* _DATA FOR ANALYSIS_:
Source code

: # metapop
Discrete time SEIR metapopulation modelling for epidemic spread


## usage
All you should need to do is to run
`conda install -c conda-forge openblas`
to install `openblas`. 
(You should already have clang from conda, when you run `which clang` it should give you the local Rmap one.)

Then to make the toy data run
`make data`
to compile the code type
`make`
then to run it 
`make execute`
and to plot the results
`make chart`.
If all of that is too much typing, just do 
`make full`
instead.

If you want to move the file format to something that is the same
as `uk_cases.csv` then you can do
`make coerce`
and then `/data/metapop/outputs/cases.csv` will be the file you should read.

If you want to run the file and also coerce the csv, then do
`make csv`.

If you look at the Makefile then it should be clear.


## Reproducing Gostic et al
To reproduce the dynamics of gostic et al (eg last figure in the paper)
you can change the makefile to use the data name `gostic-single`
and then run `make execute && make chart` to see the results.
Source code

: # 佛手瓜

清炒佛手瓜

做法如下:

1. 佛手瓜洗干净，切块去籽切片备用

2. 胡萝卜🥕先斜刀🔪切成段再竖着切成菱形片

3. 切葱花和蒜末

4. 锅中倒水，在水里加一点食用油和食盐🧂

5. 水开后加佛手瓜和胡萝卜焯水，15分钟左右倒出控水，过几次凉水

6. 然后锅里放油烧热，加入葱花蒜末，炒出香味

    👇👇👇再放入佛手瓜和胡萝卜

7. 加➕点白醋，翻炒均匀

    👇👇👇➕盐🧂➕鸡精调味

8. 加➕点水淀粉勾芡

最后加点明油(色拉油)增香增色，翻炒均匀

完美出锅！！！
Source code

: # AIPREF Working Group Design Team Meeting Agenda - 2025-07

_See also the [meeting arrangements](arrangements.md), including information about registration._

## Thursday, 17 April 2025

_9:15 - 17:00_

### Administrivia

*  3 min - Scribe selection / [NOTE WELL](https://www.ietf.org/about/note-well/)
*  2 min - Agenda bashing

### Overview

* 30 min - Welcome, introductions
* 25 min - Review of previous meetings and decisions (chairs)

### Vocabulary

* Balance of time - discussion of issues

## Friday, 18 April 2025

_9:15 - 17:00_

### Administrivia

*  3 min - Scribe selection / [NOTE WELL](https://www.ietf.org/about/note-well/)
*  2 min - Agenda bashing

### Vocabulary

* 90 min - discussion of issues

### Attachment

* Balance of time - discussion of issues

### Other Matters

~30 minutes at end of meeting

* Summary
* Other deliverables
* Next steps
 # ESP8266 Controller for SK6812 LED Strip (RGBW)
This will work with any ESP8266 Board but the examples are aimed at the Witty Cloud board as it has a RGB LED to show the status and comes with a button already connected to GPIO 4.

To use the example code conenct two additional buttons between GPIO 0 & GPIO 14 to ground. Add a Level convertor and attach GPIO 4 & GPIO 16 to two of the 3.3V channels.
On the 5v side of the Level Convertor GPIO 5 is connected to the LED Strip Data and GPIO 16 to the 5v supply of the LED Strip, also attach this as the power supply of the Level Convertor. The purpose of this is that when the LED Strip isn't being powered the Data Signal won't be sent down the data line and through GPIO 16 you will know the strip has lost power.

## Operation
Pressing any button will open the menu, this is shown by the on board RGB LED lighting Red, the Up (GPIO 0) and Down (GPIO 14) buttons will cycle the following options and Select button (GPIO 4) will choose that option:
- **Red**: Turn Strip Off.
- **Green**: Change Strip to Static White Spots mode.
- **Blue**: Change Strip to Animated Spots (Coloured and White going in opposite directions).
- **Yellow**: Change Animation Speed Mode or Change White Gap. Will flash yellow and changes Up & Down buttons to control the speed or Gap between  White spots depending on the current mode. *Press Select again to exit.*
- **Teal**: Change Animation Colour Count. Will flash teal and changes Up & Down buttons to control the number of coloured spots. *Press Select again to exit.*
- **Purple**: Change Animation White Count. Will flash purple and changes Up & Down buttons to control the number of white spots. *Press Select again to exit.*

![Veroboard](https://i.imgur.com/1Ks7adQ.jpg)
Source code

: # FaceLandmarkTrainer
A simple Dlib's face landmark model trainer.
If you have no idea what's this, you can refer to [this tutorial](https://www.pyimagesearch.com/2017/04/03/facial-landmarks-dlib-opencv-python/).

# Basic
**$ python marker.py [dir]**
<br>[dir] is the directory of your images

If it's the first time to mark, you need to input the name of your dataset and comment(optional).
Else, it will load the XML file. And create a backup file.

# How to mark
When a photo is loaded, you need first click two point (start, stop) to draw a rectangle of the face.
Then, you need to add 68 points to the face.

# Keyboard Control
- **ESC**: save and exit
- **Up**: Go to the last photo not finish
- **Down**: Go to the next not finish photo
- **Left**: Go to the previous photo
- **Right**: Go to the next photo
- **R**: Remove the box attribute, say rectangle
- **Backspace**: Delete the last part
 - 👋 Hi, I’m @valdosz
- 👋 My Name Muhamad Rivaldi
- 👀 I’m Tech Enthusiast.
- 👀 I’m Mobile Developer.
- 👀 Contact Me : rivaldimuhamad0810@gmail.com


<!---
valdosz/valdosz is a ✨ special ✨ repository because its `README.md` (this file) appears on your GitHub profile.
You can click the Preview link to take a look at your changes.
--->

* _TASK TO CARRY OUT_: Provide solely the number of lines in the listing that contain "chart".

* _OUTPUT FOR THIS EXERCISE_: 2